▶ _WORK TO BE COMPLETED_: How many lines of the data hold the word "matrix"? State the number and nothing else.

________

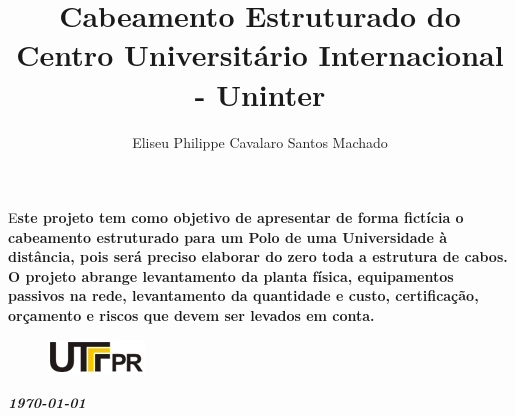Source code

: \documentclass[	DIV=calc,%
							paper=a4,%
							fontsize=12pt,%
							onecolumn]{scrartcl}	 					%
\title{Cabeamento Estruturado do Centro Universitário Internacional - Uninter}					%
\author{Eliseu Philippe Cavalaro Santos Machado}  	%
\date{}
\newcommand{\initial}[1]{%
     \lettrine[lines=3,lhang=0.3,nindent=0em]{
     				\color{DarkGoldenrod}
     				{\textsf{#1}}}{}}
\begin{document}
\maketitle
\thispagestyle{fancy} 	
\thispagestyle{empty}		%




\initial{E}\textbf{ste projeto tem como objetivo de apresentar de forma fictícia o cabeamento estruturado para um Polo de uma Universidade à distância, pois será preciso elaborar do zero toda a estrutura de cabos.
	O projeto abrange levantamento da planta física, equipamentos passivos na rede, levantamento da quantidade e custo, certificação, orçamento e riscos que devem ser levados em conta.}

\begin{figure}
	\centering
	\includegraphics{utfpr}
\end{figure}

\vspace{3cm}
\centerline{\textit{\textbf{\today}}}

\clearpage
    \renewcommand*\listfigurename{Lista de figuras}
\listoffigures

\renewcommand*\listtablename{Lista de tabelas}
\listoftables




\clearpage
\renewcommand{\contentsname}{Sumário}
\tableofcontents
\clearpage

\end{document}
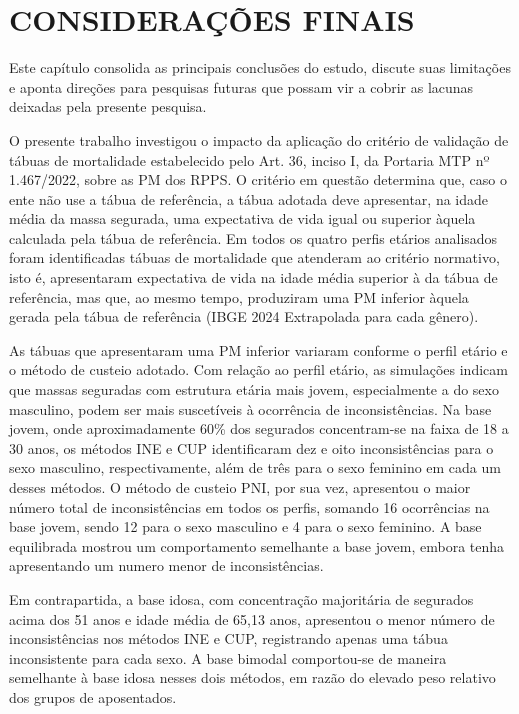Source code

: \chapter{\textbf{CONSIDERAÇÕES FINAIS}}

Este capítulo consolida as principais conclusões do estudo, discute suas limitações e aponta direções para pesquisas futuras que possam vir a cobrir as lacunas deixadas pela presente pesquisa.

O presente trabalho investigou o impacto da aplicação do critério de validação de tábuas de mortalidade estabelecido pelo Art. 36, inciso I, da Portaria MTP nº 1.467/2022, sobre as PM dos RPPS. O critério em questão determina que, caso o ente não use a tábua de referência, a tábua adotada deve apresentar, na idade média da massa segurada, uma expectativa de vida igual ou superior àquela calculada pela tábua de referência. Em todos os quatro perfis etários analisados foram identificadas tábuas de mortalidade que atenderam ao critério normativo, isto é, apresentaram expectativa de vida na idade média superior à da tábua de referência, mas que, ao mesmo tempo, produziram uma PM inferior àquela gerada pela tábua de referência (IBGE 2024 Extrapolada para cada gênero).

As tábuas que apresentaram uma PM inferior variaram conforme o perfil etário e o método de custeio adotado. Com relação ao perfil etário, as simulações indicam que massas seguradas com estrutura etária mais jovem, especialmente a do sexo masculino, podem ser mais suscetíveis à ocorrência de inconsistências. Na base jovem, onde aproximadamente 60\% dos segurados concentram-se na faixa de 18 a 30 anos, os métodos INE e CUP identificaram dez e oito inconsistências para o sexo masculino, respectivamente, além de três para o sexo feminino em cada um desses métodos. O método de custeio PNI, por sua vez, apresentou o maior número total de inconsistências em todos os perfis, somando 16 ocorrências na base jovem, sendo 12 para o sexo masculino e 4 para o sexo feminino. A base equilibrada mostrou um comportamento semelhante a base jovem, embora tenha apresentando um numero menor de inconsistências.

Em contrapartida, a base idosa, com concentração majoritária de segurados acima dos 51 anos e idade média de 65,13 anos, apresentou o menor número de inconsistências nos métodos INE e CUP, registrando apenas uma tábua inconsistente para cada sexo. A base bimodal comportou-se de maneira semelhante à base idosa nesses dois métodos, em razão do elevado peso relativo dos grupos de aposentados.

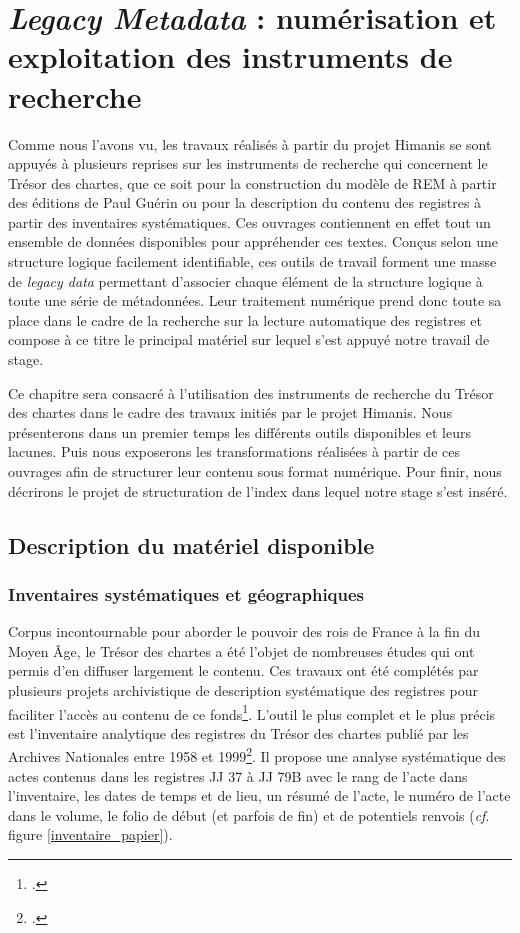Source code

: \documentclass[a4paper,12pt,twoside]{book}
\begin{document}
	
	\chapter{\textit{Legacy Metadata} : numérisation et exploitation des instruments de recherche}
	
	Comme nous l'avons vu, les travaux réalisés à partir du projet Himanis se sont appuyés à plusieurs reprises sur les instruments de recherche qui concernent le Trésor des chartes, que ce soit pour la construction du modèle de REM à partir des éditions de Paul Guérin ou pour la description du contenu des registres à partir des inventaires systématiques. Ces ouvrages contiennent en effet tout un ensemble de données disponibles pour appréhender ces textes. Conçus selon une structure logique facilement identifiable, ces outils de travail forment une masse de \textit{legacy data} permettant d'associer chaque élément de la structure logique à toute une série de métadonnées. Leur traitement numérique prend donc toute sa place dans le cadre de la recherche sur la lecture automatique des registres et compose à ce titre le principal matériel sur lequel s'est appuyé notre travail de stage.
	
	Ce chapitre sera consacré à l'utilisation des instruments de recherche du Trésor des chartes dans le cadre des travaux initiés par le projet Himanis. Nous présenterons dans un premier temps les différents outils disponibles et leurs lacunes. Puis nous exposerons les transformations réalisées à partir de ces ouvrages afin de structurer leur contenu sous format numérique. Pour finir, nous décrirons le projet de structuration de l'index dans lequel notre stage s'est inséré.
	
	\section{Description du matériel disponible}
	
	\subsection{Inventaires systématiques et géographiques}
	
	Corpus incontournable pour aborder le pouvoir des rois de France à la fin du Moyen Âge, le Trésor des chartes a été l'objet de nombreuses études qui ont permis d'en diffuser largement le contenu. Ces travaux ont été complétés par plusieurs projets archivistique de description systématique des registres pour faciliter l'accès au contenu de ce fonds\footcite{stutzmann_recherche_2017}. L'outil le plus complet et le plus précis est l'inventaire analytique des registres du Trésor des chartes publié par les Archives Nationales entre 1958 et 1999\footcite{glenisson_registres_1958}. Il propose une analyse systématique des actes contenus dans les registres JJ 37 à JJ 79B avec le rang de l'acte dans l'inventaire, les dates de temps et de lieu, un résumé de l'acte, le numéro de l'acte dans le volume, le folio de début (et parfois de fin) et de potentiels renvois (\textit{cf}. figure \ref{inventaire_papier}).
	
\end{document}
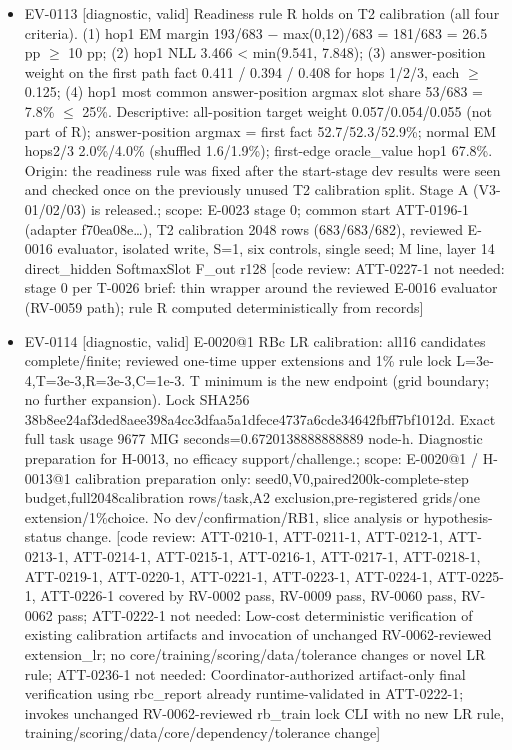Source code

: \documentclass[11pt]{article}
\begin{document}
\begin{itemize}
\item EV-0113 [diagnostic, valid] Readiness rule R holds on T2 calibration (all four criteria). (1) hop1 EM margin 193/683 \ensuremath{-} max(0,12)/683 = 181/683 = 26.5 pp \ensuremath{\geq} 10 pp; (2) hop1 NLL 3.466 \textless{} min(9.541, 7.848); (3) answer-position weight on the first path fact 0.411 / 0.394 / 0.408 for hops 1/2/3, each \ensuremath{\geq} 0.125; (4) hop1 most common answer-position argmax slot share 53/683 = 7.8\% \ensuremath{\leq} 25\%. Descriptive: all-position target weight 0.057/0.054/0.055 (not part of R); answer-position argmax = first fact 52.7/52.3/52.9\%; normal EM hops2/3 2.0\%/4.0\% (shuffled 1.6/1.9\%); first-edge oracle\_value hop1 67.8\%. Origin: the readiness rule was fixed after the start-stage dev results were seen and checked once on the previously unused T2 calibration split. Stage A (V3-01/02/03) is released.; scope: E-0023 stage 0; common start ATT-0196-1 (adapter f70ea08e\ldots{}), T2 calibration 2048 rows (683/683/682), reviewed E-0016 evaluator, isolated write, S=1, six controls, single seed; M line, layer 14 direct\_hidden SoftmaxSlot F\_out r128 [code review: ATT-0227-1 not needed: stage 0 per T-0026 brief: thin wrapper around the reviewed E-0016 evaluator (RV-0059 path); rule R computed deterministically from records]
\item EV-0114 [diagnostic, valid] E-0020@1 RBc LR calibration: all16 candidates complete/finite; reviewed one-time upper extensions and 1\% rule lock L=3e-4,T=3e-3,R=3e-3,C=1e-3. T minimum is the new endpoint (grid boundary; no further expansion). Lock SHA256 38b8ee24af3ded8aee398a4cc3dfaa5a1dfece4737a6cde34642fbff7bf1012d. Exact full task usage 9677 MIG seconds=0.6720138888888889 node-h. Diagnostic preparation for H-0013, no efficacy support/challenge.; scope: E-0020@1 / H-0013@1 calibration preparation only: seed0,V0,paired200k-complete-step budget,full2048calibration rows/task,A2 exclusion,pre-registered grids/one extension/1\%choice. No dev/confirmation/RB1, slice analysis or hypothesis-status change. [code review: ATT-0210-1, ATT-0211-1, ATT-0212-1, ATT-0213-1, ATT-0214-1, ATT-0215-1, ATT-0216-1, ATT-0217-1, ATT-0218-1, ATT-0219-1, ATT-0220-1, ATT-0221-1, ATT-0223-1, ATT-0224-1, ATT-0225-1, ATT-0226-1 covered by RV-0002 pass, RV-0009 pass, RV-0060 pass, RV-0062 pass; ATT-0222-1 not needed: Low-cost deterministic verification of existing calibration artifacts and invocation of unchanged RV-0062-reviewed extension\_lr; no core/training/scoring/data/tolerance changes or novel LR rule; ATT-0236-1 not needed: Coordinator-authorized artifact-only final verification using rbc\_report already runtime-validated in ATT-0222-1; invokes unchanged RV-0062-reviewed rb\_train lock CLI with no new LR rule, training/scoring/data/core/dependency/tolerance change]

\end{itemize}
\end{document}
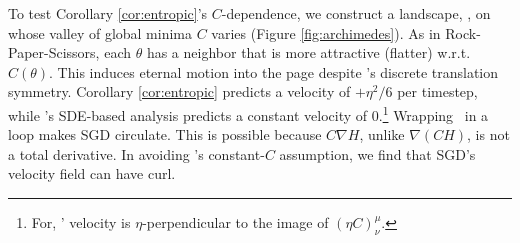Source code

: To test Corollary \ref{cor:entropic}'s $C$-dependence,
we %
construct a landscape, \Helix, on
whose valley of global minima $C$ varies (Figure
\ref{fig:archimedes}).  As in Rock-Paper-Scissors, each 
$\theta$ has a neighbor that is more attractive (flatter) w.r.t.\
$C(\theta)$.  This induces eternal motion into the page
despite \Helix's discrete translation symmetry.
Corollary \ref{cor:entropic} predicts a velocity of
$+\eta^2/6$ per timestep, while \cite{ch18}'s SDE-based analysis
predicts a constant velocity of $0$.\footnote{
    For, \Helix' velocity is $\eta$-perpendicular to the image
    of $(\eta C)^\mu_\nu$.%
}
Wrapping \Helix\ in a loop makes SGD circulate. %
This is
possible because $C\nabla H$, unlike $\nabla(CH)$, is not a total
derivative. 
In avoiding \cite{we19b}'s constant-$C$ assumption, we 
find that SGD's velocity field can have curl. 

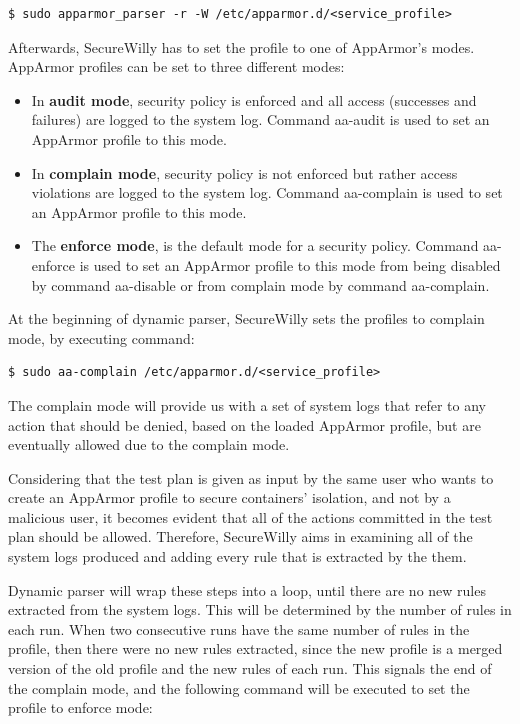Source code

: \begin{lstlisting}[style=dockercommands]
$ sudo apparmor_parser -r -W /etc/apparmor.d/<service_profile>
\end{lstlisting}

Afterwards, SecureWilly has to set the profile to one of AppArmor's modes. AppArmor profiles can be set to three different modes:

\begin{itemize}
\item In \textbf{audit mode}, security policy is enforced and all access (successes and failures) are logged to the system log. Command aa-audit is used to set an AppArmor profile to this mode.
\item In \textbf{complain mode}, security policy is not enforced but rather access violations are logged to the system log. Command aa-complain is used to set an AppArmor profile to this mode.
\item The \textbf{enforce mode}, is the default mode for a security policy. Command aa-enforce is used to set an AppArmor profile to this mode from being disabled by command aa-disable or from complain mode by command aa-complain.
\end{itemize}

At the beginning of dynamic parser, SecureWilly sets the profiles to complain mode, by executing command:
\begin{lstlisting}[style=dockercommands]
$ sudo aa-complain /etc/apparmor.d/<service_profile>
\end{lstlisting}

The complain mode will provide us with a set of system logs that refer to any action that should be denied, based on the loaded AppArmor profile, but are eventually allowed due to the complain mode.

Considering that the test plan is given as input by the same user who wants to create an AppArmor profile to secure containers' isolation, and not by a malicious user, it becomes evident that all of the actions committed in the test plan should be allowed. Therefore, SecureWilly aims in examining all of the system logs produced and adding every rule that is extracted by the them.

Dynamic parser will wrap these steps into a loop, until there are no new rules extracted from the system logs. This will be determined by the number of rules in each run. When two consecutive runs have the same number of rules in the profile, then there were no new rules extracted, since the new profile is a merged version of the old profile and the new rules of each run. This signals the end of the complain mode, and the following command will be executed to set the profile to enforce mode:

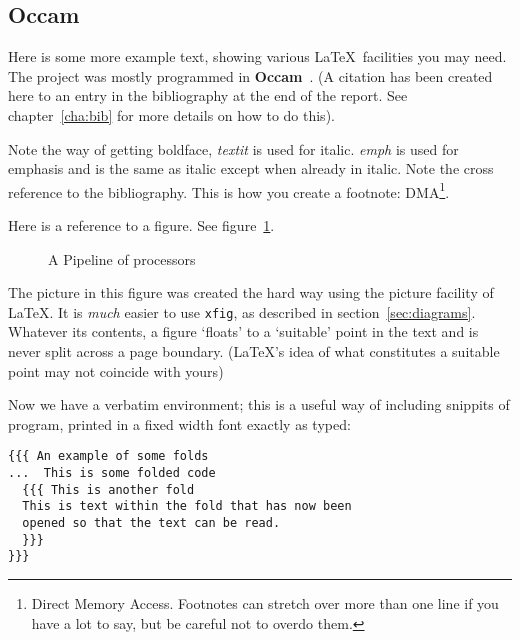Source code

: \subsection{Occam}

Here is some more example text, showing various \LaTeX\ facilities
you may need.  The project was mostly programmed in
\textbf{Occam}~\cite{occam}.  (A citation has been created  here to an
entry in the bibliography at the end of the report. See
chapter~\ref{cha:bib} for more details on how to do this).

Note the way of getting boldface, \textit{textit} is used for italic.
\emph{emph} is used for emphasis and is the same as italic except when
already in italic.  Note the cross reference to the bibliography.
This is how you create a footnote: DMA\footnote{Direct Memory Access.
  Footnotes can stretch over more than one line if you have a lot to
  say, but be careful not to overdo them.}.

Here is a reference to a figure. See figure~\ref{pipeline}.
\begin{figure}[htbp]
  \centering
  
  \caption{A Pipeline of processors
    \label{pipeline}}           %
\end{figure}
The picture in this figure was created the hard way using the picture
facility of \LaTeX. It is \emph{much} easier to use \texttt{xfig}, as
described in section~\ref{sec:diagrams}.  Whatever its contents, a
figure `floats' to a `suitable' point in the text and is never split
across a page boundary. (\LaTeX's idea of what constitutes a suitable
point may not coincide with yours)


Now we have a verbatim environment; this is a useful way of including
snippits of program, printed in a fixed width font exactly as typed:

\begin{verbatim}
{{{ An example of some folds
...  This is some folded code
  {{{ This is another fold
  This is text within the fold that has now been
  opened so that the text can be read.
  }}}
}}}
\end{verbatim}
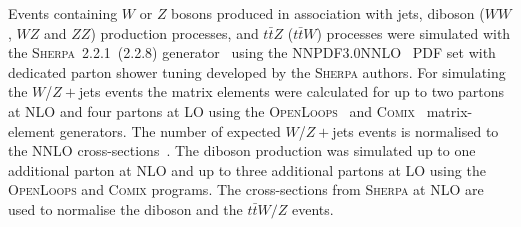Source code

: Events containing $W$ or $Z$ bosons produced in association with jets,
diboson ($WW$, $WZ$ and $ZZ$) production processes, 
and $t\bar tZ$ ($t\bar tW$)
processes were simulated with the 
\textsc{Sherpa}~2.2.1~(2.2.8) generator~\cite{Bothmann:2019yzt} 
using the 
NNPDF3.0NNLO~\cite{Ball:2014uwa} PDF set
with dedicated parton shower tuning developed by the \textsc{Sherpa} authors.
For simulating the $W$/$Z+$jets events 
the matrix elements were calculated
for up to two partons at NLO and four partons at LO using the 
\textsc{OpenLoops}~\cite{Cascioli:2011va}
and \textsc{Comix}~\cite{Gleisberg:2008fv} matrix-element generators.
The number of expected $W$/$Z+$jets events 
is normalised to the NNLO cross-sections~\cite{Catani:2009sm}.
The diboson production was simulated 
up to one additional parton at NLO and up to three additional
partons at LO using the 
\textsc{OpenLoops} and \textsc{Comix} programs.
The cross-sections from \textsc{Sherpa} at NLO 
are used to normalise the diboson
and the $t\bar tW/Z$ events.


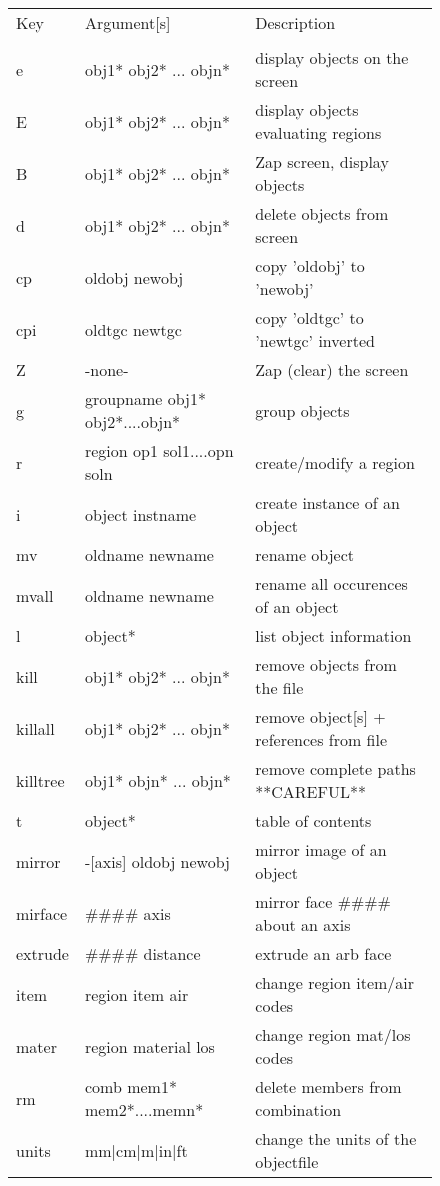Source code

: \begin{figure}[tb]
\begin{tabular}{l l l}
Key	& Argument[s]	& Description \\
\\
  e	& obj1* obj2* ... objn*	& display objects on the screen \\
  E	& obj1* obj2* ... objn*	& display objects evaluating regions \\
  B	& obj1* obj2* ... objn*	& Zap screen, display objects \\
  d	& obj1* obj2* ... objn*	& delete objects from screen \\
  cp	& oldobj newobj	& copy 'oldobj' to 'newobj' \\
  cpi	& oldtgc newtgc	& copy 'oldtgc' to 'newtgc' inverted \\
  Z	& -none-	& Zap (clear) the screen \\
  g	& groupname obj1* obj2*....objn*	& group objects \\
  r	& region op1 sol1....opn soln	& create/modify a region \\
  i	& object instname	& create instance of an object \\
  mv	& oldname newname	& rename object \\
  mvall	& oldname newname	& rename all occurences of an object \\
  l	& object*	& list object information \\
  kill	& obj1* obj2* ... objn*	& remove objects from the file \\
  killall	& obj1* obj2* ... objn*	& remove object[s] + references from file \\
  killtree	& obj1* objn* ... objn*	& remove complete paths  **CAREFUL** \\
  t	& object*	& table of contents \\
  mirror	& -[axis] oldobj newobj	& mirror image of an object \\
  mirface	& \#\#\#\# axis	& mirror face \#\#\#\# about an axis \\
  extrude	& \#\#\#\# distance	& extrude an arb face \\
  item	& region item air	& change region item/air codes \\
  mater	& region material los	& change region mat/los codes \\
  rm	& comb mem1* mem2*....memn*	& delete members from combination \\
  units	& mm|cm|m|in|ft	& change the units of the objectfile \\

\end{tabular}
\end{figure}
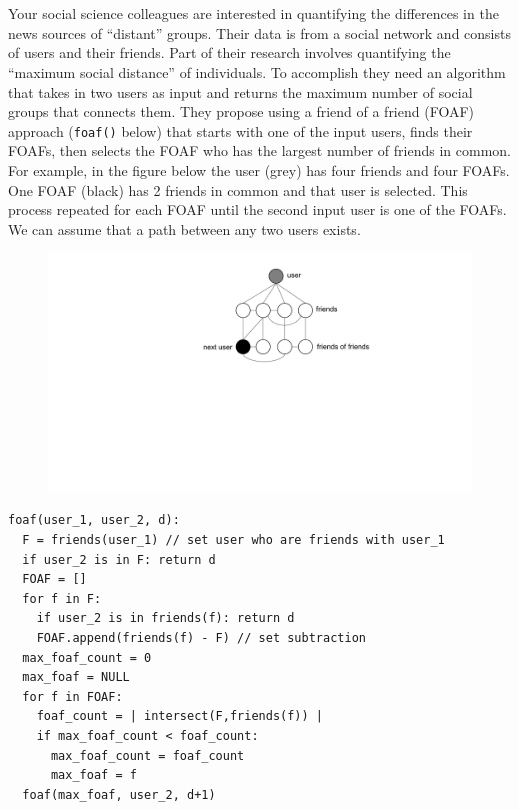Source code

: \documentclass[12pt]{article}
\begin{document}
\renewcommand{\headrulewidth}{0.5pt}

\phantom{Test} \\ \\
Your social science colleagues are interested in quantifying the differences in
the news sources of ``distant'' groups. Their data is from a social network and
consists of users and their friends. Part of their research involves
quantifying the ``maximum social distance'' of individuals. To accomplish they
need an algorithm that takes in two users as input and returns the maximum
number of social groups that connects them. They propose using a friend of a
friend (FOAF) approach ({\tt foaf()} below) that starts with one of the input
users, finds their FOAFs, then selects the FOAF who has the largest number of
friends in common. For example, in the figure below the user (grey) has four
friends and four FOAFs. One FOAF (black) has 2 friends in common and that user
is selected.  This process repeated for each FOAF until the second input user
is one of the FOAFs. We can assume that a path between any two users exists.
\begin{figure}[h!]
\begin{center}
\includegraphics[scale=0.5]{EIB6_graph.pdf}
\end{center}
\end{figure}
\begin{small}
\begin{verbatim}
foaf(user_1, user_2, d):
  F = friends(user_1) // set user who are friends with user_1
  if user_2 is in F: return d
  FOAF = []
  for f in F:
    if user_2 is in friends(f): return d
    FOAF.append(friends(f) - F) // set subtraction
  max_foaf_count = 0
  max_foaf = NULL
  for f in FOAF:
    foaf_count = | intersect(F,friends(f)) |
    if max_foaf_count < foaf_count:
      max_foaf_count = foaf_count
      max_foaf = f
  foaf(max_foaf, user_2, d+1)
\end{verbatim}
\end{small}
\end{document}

________

▶ _SOLUTION FOR THIS TASK_: 2